**What you will do**
Take the data that follows and return it exactly.

**Entries taken from a collection**
*****
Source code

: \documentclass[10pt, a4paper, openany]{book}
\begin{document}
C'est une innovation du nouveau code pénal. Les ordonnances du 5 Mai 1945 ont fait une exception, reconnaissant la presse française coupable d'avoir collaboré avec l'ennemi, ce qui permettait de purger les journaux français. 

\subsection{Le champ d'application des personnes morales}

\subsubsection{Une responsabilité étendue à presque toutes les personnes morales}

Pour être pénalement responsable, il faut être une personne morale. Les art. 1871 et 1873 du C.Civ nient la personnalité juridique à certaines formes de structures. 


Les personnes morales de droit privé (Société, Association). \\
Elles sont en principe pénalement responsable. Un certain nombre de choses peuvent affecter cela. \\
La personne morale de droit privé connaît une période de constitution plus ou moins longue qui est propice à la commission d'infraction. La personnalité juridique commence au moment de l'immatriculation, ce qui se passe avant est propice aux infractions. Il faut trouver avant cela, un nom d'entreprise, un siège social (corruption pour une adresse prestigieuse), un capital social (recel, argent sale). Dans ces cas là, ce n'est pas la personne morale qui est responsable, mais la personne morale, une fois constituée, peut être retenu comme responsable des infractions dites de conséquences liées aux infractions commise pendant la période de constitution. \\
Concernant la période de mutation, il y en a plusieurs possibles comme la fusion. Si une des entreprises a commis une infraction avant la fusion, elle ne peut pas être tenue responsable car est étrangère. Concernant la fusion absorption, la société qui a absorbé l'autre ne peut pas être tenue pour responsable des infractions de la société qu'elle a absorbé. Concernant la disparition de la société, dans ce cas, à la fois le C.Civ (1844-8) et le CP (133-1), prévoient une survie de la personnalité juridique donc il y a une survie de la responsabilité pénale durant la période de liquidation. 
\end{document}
*****
**Output below**
Source code

: \documentclass[10pt, a4paper, openany]{book}
\begin{document}
C'est une innovation du nouveau code pénal. Les ordonnances du 5 Mai 1945 ont fait une exception, reconnaissant la presse française coupable d'avoir collaboré avec l'ennemi, ce qui permettait de purger les journaux français. 

\subsection{Le champ d'application des personnes morales}

\subsubsection{Une responsabilité étendue à presque toutes les personnes morales}

Pour être pénalement responsable, il faut être une personne morale. Les art. 1871 et 1873 du C.Civ nient la personnalité juridique à certaines formes de structures. 


Les personnes morales de droit privé (Société, Association). \\
Elles sont en principe pénalement responsable. Un certain nombre de choses peuvent affecter cela. \\
La personne morale de droit privé connaît une période de constitution plus ou moins longue qui est propice à la commission d'infraction. La personnalité juridique commence au moment de l'immatriculation, ce qui se passe avant est propice aux infractions. Il faut trouver avant cela, un nom d'entreprise, un siège social (corruption pour une adresse prestigieuse), un capital social (recel, argent sale). Dans ces cas là, ce n'est pas la personne morale qui est responsable, mais la personne morale, une fois constituée, peut être retenu comme responsable des infractions dites de conséquences liées aux infractions commise pendant la période de constitution. \\
Concernant la période de mutation, il y en a plusieurs possibles comme la fusion. Si une des entreprises a commis une infraction avant la fusion, elle ne peut pas être tenue responsable car est étrangère. Concernant la fusion absorption, la société qui a absorbé l'autre ne peut pas être tenue pour responsable des infractions de la société qu'elle a absorbé. Concernant la disparition de la société, dans ce cas, à la fois le C.Civ (1844-8) et le CP (133-1), prévoient une survie de la personnalité juridique donc il y a une survie de la responsabilité pénale durant la période de liquidation. 
\end{document}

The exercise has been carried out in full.